A Cruz se le ocurrió la idea de la casa al ver la película La isla perdida que cuenta la increíble historia de un grupo de jóvenes, quienes en compañía de su tío, visitan una misteriosa isla en la que construyen una choza sobre un árbol para ponerse a salvo de los animales salvajes.
Cuando los chavos comenzaron a trabajar en la construcción, la gente se reía de ellos. Los curiosos se paraban en la calle para verlos trabajar y les decían que estaban locos, que ese proyecto nunca lo iban a concretar.
Se equivocaron totalmente. Ahora, la casita del mango parece retarlos desde arriba para que entren a conocerla. Tiene la altura del tercer piso de un edificio cualquiera, afirma Mike Bernárdez, quien ya comenzó sus estudios universitarios en San Pedro Sula.

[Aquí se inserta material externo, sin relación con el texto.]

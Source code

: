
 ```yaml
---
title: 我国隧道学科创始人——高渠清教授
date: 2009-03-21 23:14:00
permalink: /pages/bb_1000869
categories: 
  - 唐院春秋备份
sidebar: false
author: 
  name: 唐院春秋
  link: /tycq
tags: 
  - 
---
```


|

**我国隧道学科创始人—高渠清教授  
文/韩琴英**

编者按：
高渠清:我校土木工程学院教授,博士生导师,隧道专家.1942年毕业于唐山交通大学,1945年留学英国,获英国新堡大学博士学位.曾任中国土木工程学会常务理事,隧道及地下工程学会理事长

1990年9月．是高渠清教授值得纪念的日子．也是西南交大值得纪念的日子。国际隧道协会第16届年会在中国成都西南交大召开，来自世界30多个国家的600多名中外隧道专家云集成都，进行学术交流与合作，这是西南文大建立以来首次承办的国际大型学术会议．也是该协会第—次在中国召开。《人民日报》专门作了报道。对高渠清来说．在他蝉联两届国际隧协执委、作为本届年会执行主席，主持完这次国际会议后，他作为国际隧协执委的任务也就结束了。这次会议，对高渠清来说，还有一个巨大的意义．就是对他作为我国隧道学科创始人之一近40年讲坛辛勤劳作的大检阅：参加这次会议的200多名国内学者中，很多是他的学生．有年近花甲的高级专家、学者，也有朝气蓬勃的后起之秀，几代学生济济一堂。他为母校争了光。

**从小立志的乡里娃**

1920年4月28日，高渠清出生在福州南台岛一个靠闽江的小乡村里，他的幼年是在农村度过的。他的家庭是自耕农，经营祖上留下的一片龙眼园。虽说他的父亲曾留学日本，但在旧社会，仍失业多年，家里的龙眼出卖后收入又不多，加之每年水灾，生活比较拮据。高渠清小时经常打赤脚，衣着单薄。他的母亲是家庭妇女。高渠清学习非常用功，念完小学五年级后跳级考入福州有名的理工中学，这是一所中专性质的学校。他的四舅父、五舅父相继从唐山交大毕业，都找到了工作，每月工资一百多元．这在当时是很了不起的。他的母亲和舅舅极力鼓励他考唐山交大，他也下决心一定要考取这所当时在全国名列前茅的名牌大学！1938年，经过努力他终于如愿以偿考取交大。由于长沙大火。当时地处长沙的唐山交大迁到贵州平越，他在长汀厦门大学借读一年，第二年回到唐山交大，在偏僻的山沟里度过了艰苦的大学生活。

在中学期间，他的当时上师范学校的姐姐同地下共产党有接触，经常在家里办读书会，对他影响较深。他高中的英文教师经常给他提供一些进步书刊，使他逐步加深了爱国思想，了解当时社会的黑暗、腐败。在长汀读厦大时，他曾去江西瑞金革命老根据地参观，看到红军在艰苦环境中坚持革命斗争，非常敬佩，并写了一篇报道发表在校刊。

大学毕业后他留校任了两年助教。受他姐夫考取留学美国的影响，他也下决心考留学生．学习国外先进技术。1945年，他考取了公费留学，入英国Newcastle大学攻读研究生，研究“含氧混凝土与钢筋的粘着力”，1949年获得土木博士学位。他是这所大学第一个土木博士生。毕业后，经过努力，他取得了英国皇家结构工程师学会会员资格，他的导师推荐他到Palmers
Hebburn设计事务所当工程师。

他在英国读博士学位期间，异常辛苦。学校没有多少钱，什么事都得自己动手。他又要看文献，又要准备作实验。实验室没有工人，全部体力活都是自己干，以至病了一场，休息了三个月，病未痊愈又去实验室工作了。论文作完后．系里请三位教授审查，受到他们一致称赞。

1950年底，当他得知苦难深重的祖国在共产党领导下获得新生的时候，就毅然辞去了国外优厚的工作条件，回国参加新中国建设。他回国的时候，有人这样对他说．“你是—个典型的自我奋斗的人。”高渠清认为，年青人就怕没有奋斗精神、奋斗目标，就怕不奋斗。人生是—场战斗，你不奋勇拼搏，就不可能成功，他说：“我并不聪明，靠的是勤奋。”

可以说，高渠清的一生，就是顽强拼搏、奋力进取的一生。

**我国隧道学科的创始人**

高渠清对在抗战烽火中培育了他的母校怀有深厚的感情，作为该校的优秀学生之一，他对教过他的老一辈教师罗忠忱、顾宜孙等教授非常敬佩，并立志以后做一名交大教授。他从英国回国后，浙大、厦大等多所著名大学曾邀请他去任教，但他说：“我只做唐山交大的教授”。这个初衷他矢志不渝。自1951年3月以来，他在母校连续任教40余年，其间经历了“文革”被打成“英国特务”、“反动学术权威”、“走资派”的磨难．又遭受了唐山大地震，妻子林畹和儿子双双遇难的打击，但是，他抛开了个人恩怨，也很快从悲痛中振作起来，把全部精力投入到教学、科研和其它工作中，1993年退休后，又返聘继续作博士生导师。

Las paredes de la casa son de cañabrava como las de los garífunas, y el techo, de cinc y asbesto desechado; sin embargo, toda su estructura es de mangle rojo y blanco que es tan fuerte como el hierro, comenta Bernárdez.
Aparte del equipo de sonido y el televisor para conectarlo a los videojuegos, los muchachos han metido a la casa un colchón para que alguien se quede a dormir. Hay luz eléctrica y suficientes tomacorrientes para enchufar los diferentes aparatos por si alguien se quiere quedar a vivir.
Para qué aire acondicionado, si la brisa del mar que entra por la ventana y el ramaje del mango proporcionan tanta frescura como en un hotel cinco estrellas, expresa con una dosis de buen humor, el muchacho.
En tiempos de cosecha, “solo tienes que sacar la mano por la ventana para coger un mango. Ahora están tiernos, pero se pueden comer con sal”.
Los turistas que suelen visitar estos parajes arrullados por el mar se detienen a admirar la estructura que algunas llaman la casa de Tarzán y hasta le toman fotografías con sus celulares para publicarlas en las redes sociales.
Los muchachos no niegan a nadie la entrada a la casita, que se convirtió en otro de los atractivos de Bajamar.
Los pequeños se han acostumbrado a vivir en estas condiciones.